Concerned by a deterioration they had seen both in their soil and in their plants, a number of farmers had requested that Steiner deliver a series of lectures on his biodynamic principles in 1924. These became the first presentations on any form of organic agriculture as distinct from farming with synthesised fertiliser. The key principles have not changed since then – hardly surprising, since Steiner compiled his biodynamic practices from farming methods that dated back millennia. (More information about these principles can be found in this article on two of our own biodynamic growers.)
From their origins in Germany, biodynamic principles were quickly taken up by farmers internationally, first practiced in the USA in 1926, and in the UK from 1927. In Germany, which after all had invented synthetic fertilisers, they were viewed with great suspicion. Count Carl Keyserlingk, on whose estate in Koberwitz Steiner had delivered his lectures, took much responsibility for shielding the movement from the Germany authorities of the 1920s and 1930s.
Having been the heir to a chemical company before he was ejected for his closeness to Steiner’s movement, Keyserlingk became aware that companies and governments were attempting to spy on biodynamic activities. Keyserlingk not only turned down bribes for transcripts of the lectures, but was questioned by chemical companies which secretly attempted to record him. It was at his suggestion, and for the sake of safeguarding against industrialists, that biodynamic preparations were perhaps given code numbers – the famous 500, 501 and so on that still endure today.

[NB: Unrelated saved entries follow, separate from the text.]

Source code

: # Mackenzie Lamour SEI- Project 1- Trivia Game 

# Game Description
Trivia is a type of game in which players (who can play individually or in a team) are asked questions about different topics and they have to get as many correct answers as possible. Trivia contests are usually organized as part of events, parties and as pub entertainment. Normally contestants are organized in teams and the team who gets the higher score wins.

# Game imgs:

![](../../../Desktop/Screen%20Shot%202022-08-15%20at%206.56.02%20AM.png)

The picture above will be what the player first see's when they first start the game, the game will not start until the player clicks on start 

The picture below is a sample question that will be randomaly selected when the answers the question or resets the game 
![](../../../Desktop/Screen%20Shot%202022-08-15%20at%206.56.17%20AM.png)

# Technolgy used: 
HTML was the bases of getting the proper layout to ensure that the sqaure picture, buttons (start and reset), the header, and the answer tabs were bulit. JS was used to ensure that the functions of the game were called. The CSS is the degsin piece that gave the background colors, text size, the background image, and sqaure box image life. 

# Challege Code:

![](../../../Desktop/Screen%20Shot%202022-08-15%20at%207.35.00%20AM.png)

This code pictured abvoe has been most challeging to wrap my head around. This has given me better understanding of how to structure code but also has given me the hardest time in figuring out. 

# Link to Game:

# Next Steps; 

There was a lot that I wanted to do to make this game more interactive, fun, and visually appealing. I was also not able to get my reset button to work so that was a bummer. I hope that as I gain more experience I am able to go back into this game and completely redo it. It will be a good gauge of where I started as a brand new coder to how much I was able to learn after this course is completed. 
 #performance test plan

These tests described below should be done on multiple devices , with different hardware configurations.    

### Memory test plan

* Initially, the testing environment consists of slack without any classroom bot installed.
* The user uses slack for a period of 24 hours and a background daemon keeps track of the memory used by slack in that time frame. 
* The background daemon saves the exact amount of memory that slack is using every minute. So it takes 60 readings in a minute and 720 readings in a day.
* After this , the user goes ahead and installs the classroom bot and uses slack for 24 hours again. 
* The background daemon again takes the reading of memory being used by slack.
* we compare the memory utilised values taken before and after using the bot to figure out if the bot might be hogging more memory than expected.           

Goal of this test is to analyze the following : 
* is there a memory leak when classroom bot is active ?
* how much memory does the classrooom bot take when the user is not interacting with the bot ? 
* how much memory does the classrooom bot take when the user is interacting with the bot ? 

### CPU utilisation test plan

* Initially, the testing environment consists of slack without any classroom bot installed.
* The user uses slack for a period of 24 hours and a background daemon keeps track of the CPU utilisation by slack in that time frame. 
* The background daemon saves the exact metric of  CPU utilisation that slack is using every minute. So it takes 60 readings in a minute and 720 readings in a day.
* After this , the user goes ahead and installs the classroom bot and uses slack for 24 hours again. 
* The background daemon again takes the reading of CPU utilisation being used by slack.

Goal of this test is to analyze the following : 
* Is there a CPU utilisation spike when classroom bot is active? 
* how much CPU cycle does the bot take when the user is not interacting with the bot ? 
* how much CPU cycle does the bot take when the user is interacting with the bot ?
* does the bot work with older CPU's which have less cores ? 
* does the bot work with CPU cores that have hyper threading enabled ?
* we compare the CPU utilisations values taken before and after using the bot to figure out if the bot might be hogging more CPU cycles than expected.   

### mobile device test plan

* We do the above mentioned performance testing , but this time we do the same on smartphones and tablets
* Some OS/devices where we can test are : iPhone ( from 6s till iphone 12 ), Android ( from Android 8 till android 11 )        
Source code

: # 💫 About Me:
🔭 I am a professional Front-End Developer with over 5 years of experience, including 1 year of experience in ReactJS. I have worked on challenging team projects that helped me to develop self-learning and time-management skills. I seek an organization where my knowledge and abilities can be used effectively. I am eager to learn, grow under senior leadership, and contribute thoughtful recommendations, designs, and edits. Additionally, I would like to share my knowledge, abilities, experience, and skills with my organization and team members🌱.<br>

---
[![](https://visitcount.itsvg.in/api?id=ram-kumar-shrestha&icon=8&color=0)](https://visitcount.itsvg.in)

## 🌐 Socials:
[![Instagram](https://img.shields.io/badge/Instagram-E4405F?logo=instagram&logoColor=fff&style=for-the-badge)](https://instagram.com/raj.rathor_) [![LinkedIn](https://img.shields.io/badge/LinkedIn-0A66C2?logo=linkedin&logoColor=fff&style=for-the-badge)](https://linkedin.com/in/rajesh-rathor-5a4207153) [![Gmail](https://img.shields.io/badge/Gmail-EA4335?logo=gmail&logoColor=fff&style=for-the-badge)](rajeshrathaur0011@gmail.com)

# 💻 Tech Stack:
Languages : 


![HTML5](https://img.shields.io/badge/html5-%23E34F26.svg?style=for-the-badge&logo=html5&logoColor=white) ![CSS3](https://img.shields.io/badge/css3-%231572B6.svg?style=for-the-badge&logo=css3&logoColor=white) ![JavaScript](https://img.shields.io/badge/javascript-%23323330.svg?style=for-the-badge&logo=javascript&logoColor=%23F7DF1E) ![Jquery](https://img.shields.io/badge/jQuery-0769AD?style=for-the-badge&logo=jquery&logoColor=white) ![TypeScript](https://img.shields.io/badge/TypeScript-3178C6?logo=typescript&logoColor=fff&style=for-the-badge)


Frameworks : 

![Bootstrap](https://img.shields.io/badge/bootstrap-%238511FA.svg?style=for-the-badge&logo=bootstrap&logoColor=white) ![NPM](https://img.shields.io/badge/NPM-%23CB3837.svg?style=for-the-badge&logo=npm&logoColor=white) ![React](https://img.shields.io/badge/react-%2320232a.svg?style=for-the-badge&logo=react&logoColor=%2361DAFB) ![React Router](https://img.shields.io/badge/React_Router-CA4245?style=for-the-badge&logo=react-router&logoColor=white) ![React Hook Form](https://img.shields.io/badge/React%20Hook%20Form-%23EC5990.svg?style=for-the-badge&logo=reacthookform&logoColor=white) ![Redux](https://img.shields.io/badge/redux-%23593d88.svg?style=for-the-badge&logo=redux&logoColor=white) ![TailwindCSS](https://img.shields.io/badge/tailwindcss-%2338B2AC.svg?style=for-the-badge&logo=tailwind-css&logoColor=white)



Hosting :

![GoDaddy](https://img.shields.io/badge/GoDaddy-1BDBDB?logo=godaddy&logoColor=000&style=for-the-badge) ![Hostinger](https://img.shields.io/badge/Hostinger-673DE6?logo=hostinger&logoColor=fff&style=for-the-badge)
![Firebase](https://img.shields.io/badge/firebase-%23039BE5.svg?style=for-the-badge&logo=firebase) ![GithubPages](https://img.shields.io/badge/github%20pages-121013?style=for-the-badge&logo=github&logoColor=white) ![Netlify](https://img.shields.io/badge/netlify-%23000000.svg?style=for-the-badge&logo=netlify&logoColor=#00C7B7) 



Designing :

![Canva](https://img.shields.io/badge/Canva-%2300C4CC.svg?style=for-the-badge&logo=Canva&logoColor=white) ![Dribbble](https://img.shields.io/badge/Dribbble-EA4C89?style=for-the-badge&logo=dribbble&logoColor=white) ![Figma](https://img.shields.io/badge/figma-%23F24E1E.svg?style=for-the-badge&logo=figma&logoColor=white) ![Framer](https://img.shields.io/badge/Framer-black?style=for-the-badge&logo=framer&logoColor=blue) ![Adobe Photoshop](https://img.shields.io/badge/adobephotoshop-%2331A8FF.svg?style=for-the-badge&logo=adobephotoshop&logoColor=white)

By 1933, Steiner’s books had been banned by the Nazi party from public libraries in Bavaria, and as a result the majority of biodynamic farmers in Europe remained quiet on their activities until 1945. In the wake of the Second World War chemical fertilisers, pesticides and fungicides skyrocketed, perhaps reducing the speed at which biodynamic agriculture was adopted. The slow adoption of biodynamics may also have been in part to do with controversial elements of other philosophies put forward by Steiner, a claimed clairvoyant (amongst other things) Many of his philosophies also contained aspects that were demonstrably nationalist and racially hierarchical.